* [Your goal]: Each line below from the one containing "Before this lesson" through the one containing "After this lesson, you'll be able to" is to be given again exactly, and no line outside that span.

* [Source material]:
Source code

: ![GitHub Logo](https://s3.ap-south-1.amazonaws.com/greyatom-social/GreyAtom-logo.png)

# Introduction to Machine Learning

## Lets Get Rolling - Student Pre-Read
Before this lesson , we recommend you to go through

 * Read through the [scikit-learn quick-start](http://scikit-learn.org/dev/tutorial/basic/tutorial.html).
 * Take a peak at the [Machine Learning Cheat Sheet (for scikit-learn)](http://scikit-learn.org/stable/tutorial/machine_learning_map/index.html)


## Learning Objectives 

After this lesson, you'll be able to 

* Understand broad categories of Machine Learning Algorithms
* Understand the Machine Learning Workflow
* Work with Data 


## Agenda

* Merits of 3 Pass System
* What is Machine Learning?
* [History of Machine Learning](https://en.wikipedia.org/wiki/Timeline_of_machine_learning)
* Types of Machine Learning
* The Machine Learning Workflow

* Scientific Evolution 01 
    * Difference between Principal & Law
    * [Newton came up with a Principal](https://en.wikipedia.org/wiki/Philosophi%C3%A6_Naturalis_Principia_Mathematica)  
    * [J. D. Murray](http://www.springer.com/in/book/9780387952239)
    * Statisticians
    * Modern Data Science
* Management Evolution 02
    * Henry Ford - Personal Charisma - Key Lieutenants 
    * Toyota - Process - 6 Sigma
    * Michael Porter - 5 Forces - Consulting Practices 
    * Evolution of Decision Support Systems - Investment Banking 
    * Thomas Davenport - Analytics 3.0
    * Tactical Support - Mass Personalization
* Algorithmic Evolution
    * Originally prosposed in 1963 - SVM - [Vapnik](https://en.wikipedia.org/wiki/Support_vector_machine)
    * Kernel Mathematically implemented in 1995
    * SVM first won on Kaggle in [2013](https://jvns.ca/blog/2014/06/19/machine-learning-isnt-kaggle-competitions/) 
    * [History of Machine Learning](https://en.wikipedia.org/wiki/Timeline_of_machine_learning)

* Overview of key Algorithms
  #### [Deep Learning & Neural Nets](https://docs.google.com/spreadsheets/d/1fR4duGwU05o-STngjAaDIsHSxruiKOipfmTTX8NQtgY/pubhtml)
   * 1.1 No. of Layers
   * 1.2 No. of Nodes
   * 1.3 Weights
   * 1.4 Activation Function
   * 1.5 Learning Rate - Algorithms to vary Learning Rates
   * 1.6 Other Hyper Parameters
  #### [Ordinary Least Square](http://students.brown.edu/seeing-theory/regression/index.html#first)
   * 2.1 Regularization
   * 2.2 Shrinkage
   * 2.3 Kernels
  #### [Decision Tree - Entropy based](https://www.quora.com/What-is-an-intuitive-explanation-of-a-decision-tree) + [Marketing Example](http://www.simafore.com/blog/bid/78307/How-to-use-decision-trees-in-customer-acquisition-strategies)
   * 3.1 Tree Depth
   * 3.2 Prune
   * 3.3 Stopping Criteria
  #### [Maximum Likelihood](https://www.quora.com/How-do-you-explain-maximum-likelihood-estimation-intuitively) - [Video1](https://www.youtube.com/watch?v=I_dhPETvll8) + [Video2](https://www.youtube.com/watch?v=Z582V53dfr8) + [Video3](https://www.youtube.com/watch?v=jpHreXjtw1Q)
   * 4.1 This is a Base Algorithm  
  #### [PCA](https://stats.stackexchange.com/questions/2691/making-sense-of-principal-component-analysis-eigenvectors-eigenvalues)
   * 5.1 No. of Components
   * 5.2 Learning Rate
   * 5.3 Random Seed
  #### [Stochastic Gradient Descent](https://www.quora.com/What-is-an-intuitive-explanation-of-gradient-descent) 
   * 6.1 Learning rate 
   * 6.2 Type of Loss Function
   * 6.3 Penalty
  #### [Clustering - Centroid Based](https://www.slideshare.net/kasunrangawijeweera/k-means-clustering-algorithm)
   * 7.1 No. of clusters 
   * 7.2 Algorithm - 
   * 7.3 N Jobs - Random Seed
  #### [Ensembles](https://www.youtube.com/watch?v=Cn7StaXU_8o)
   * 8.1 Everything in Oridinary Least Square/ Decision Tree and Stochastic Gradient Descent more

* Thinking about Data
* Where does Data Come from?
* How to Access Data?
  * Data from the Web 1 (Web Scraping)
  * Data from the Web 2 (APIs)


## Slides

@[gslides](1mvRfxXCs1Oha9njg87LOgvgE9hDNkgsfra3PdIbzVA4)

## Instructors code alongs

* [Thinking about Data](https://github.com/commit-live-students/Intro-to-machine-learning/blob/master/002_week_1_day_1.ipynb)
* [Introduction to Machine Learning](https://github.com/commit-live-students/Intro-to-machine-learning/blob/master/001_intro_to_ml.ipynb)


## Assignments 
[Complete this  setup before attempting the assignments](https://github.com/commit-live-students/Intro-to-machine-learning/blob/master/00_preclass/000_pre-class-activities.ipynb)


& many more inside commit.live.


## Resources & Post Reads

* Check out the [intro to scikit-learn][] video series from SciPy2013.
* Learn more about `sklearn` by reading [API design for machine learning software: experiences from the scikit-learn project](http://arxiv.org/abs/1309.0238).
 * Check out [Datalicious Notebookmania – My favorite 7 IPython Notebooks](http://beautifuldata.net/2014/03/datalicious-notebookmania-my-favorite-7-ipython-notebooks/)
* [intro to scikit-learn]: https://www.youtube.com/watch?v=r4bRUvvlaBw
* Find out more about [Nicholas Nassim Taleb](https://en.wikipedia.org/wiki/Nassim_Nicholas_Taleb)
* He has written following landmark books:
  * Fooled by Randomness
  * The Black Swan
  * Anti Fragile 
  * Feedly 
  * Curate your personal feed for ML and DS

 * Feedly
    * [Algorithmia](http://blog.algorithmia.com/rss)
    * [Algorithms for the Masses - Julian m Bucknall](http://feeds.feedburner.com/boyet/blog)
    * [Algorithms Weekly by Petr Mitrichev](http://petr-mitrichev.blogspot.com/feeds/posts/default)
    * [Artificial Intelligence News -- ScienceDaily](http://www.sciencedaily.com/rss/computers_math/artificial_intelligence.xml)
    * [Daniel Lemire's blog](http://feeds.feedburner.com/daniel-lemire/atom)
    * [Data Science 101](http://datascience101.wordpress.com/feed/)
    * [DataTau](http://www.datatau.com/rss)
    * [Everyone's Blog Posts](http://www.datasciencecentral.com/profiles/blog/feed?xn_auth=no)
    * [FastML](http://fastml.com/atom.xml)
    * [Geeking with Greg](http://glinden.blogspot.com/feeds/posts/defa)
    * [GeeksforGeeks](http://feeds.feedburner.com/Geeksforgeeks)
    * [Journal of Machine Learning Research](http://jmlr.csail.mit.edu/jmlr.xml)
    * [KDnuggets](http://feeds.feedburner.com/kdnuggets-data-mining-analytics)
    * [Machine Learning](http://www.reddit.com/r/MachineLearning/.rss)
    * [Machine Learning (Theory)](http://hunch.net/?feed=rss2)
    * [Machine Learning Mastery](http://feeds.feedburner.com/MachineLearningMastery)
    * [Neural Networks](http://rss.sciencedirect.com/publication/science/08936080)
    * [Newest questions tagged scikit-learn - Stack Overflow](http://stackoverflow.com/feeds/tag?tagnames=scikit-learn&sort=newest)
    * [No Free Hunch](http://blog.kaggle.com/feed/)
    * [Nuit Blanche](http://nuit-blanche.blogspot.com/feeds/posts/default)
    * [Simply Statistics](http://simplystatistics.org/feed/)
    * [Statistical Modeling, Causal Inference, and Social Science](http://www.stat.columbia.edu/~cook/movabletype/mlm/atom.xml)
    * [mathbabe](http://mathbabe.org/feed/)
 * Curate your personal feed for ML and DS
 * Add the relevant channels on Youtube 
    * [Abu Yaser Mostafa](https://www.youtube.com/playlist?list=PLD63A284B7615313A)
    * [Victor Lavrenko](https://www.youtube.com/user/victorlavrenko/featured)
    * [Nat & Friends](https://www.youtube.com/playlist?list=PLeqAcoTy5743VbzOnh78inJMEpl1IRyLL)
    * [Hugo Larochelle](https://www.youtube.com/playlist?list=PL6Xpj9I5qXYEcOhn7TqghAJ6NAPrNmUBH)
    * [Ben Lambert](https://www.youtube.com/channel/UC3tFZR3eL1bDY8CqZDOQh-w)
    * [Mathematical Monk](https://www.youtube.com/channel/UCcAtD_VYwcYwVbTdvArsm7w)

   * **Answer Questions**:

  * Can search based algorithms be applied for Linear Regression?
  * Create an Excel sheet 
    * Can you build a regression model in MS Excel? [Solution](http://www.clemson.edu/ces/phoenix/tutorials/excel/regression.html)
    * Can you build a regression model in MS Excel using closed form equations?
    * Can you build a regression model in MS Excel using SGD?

* [Completed task]:
Before this lesson , we recommend you to go through

 * Read through the [scikit-learn quick-start](http://scikit-learn.org/dev/tutorial/basic/tutorial.html).
 * Take a peak at the [Machine Learning Cheat Sheet (for scikit-learn)](http://scikit-learn.org/stable/tutorial/machine_learning_map/index.html)


## Learning Objectives 

After this lesson, you'll be able to 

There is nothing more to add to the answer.